A state watchdog’s preliminary GDPR decision signalled potential administrative fines of €360m to €430m against Meta for personal data processing practices affecting millions of users. Meta Platforms Ireland Ltd challenged the watchdog in the High Court, arguing the Data Protection Commission exceeded its powers by widening an inquiry from a single user complaint to all Facebook users. The Commission’s preliminary draft decision indicated possible findings of infringements of three GDPR articles and corrective measures, including a reprimand and a compliance order affecting Meta’s general data access practices. The central legal issue concerned whether complaint-based powers allow systemic corrective orders and fines based on an infringement that also impacts the wider user base.
"Meta has lost a key legal challenge against a state watchdog's preliminary draft decision which signalled the possibility of fines totalling up to €430m to be levied against the tech giant. The case stems from a single complaint made eight years ago relating to personal data processing. Meta Platforms Ireland Ltd had mounted the High Court challenge arguing that the Data Protection Commission acted outside its powers by widening its investigation, broadening it to all users of Facebook."
"The Commission in a preliminary draft decision in October last year signalled an intention to make findings of infringements of three articles of the General Data Protection Regulation (GDPR) and to direct corrective measures.
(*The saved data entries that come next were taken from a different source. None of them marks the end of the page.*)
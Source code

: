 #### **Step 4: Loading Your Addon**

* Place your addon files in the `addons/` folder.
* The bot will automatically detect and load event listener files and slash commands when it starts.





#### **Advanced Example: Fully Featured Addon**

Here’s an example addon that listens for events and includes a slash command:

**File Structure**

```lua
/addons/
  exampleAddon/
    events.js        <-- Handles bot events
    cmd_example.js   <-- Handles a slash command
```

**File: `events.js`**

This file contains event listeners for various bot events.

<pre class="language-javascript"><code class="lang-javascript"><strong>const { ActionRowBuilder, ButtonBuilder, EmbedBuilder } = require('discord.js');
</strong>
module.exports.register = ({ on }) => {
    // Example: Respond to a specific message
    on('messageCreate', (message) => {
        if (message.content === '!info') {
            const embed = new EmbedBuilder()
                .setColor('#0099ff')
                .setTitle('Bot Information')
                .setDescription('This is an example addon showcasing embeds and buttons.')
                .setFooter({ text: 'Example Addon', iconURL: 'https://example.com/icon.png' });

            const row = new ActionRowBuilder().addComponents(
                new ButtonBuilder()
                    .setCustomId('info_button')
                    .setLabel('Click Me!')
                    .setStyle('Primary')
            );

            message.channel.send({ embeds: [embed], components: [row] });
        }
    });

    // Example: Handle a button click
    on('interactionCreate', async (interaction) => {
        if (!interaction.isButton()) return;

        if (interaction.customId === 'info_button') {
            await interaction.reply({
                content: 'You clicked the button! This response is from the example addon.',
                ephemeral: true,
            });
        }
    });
These could include a reprimand, a compliance order affecting Meta's general data access practices and administrative fines totally €360m-€430m due to the significant impact of the practices on millions of users."
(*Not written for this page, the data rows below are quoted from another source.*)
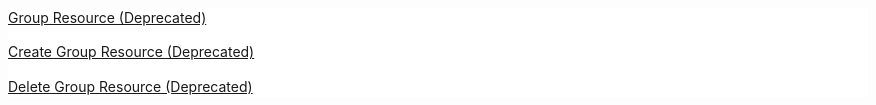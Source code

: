 [Group Resource \(Deprecated\)](group-resource-deprecated-8c6ebd7.md "The group resource method of the Identity Authentication implementation of the SCIM REST API protocol provides information on a known group.")

[Create Group Resource \(Deprecated\)](create-group-resource-deprecated-a831c94.md "The create group resource method of the Identity Authentication implementation of the SCIM REST API protocol provides information on the creation of a user group.")

[Delete Group Resource \(Deprecated\)](delete-group-resource-deprecated-41bb519.md "The delete group resource method of the Identity Authentication implementation of the SCIM REST API protocol allows you to delete an existing group. Delete group resource is implemented as defined by the System for Cross-domain Identity Management (SCIM) protocol.")

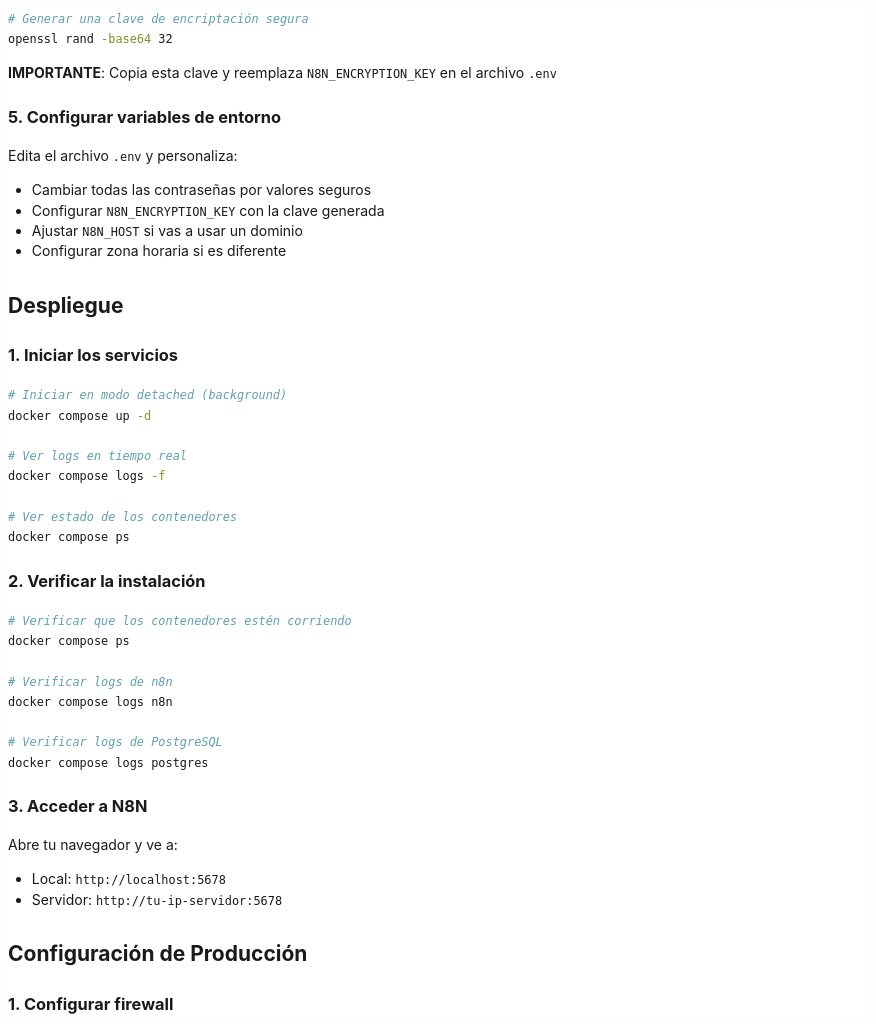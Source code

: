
 ```bash
# Generar una clave de encriptación segura
openssl rand -base64 32
```

**IMPORTANTE**: Copia esta clave y reemplaza `N8N_ENCRYPTION_KEY` en el archivo `.env`

### 5. Configurar variables de entorno

Edita el archivo `.env` y personaliza:

- Cambiar todas las contraseñas por valores seguros
- Configurar `N8N_ENCRYPTION_KEY` con la clave generada
- Ajustar `N8N_HOST` si vas a usar un dominio
- Configurar zona horaria si es diferente

## Despliegue

### 1. Iniciar los servicios

```bash
# Iniciar en modo detached (background)
docker compose up -d

# Ver logs en tiempo real
docker compose logs -f

# Ver estado de los contenedores
docker compose ps
```

### 2. Verificar la instalación

```bash
# Verificar que los contenedores estén corriendo
docker compose ps

# Verificar logs de n8n
docker compose logs n8n

# Verificar logs de PostgreSQL
docker compose logs postgres
```

### 3. Acceder a N8N

Abre tu navegador y ve a:
- Local: `http://localhost:5678`
- Servidor: `http://tu-ip-servidor:5678`

## Configuración de Producción

### 1. Configurar firewall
"Ms Justice Siobhan Phelan said the central legal issue was the scope of the Commission's powers to direct corrective measures and impose administrative fines on foot of a single user complaint. In essence, the judge said the question for determination was whether the Commission can within a complaint-based GDPR inquiry impose systemic corrective orders and fines based on a finding of an infringement which also affects the wider user base, or whether doing so unlawfully exceeds its powers."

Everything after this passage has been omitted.